Do you really need an SUV? Could a hatchback or estate model be big enough? When choosing a next car, many drivers opt for something similar to the old one, but you could be spending too much on something you don’t need. By choosing a vehicle that’s a little smaller and missing a 4×4 badge, you can save on running costs. For starters, fuel bills tend to be lower and smaller tyres cost less to replace – plus, SUVs often attract a price premium over a similarly sized estate car.

Smaller cars often come with luxuries too, such as climate control, parking cameras and smartphone connectivity.

See Which?’s new and used car reviews to find the best options to suit your needs.

4) Ask about discounts

Being a cash buyer won’t necessarily get you a discount straight away. Express interest in buying through finance, which dealers prefer as they can earn commission from it, and ask what discounts are on offer. Then, if you can afford to, offer to pay in cash anyway. Finance might be a cheaper way to buy though.

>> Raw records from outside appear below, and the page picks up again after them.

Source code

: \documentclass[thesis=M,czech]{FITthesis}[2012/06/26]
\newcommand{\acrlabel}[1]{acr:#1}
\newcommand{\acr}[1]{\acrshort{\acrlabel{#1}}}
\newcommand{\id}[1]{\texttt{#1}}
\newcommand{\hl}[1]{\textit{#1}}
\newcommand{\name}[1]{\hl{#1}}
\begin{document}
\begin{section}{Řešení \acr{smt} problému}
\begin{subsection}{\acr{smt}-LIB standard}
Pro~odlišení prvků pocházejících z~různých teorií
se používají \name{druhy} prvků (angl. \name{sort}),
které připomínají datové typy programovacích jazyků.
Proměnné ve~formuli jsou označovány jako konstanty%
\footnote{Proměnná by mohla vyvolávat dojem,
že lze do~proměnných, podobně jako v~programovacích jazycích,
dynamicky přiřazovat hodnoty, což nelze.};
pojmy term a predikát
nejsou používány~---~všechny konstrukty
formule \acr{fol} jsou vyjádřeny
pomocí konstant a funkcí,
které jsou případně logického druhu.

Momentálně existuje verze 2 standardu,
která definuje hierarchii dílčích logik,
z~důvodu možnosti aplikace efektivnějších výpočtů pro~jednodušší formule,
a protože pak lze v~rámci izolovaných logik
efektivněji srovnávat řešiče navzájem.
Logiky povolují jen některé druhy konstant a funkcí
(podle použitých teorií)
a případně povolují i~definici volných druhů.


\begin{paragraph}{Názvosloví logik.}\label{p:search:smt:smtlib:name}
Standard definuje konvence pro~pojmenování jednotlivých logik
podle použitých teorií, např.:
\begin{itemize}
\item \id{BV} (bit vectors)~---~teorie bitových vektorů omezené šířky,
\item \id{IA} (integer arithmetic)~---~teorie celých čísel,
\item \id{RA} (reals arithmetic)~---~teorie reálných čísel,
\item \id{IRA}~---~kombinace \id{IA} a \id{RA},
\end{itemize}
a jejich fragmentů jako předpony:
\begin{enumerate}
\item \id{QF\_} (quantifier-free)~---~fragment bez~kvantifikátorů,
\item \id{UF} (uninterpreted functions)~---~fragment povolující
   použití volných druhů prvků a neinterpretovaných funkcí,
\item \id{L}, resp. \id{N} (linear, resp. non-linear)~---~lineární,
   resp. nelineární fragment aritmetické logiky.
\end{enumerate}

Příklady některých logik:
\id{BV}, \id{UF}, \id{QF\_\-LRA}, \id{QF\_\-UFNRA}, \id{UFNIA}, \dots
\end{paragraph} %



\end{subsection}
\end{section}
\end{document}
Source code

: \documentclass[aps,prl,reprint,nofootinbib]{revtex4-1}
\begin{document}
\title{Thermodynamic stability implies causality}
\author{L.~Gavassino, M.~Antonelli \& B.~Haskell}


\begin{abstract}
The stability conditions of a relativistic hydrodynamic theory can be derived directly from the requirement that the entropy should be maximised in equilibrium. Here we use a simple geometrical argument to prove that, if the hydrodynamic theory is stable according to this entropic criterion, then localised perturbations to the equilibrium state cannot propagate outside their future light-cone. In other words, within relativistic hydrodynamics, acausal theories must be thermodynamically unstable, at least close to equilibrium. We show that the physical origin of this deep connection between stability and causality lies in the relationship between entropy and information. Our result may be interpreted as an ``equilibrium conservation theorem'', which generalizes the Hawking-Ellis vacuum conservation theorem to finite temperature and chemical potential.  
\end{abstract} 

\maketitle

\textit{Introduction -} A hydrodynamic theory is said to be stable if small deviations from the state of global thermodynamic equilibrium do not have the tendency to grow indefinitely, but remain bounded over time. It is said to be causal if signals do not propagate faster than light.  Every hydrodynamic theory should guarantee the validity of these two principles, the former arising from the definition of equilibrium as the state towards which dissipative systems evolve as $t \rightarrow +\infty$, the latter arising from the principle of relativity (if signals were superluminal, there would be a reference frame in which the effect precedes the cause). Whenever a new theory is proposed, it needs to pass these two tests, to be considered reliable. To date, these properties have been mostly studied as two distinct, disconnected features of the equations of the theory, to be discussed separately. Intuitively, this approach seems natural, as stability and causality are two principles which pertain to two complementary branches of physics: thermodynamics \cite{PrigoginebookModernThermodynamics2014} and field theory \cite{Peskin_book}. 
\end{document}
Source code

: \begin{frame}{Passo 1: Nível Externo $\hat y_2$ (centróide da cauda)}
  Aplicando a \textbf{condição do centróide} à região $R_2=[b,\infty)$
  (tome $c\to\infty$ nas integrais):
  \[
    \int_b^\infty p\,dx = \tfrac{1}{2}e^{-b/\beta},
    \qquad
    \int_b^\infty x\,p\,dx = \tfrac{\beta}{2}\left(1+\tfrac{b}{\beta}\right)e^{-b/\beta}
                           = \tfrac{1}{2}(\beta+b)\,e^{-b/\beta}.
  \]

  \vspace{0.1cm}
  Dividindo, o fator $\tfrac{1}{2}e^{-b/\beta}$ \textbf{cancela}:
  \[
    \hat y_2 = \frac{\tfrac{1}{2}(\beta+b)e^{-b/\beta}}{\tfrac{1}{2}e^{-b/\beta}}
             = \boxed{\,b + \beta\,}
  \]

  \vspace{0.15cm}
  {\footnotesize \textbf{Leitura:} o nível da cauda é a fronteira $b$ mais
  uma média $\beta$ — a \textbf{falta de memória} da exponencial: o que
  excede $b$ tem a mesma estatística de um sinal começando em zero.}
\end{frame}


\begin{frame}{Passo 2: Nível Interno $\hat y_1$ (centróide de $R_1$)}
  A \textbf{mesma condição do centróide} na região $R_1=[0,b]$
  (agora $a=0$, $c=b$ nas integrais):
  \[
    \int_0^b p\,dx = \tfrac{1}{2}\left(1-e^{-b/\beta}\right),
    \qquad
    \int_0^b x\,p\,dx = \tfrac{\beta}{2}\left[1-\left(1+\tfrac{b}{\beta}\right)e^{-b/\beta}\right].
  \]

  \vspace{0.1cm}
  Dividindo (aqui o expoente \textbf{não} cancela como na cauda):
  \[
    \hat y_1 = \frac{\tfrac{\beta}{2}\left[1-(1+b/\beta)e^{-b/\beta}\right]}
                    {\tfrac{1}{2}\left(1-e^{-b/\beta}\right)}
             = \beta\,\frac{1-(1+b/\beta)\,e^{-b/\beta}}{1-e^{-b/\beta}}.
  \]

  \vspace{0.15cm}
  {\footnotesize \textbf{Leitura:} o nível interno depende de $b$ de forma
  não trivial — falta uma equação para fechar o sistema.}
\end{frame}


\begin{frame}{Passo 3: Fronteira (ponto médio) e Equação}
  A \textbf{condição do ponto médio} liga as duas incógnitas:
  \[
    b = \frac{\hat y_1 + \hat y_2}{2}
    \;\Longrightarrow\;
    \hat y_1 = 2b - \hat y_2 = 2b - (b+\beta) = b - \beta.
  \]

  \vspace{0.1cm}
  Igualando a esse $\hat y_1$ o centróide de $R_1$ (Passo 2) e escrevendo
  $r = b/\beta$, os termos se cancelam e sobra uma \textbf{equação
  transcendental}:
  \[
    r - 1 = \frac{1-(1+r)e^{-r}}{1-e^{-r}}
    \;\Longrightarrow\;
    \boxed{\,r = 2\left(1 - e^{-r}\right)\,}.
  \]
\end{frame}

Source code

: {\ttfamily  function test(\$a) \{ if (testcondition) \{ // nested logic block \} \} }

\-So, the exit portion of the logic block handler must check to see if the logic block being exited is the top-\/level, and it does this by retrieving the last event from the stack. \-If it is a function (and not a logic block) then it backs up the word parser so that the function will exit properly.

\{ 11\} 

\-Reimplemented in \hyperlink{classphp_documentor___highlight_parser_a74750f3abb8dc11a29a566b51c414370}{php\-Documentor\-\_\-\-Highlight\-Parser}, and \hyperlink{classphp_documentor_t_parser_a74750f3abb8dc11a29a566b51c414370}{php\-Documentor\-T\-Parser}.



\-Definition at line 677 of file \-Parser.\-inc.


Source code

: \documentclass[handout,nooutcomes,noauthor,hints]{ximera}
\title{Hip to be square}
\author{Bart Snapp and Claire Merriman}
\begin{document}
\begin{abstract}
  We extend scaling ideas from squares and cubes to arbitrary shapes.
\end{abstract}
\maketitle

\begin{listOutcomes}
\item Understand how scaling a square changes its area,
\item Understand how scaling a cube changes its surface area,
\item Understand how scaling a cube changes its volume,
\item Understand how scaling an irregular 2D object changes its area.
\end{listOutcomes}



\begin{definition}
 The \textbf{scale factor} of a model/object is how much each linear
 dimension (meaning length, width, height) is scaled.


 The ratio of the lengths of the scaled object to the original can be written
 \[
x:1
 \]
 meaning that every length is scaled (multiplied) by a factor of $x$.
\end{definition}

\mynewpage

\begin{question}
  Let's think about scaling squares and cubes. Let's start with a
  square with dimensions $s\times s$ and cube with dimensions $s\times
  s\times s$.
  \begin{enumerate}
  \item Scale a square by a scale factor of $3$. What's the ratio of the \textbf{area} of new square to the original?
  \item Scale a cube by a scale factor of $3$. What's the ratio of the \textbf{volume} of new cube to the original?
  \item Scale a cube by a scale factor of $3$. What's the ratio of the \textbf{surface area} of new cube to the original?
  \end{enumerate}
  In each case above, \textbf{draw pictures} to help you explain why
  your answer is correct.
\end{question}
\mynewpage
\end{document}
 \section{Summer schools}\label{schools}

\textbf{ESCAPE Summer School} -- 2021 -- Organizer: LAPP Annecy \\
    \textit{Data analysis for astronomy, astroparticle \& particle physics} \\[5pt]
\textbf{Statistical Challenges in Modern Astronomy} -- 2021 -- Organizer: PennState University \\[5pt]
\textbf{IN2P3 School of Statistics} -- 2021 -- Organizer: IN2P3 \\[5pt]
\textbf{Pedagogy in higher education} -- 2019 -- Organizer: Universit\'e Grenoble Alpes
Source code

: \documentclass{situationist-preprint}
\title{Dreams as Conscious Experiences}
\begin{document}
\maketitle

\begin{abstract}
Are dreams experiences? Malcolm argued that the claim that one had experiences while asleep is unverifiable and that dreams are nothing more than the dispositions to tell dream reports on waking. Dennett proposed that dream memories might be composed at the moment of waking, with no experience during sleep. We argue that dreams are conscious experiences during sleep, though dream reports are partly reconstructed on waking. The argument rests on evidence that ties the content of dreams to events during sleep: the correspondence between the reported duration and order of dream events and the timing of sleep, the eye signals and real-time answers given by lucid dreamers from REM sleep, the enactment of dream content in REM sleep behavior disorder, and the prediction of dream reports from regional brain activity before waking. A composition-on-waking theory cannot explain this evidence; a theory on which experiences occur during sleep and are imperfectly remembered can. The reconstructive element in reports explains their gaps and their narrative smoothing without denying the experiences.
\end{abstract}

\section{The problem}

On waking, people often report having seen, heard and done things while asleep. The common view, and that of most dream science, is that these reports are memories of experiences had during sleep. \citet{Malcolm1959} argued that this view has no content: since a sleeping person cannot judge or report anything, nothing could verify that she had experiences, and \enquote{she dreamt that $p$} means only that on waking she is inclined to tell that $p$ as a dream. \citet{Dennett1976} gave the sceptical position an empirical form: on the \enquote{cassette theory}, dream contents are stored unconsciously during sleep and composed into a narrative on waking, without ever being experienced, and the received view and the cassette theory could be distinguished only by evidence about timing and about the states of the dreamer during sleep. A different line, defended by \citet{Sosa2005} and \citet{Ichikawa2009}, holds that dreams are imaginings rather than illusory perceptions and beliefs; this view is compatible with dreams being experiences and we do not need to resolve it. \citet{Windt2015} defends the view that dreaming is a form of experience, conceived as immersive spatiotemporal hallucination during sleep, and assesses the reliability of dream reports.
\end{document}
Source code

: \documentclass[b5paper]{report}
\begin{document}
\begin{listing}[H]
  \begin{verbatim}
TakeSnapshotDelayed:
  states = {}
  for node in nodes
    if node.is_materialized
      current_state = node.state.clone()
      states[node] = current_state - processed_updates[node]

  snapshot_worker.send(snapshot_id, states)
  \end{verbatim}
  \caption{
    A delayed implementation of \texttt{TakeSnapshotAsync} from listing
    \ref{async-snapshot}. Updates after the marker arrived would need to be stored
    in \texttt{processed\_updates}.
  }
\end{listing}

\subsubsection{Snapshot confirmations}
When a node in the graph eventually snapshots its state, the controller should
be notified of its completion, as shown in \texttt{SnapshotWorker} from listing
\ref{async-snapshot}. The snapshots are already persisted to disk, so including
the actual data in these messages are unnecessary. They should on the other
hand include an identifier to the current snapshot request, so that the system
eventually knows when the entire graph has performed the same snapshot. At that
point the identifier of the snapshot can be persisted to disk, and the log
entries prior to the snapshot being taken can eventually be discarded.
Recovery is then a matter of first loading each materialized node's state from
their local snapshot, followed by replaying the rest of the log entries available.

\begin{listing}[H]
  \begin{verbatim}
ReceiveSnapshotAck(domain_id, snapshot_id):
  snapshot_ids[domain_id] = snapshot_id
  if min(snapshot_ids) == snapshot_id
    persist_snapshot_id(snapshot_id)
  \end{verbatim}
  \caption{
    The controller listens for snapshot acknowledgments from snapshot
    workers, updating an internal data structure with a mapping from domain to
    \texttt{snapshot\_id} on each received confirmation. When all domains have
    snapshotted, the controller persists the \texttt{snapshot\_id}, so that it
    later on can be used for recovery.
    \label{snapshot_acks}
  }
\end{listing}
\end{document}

But beware, car prices remain high and this coincides with a sharp rise in interest rates. Forecasts suggest that interest rates will go up before they come back down.

5) Electric cars

Sales of new petrol and diesel cars are set to end in the UK by 2030 and many people have already bought, or will  consider buying, electric vehicles.

Electric cars can cost hundreds of pounds less to charge per year compared to filling the same size car with petrol or diesel – at least for those who can charge at home.

How much it costs to charge an electric car depends on where you charge it. To put it plainly: if you have off-street parking and a home charger, you’ll have access to the cheapest rates and you’re likely to save a considerable amount of money compared to paying for petrol or diesel – but the cost at public charge points will vary considerably and may not always work out cheaper.

Owners of a mid or large SUV can save just over 5p per mile on fuel costs if they charge at home on a standard tariff compared to somebody running a diesel version of the same car. That saves £427 over a year (based on 8,100 miles – the average mileage from Which?’s latest car survey). This figure increases to over £1,000 per year (or 12.5p per mile) if you have an off-peak rate and can charge during off-peak hours. Be aware that charging costs increase outside of the off-peak rate.

But the high upfront costs of EVs are still a barrier to people buying electric cars. You could consider buying second hand to save on the initial outlay costs. According to The AA, it is now possible to buy a second-hand electric car with less than 10,000 miles on the clock for around half the cost of a brand new car.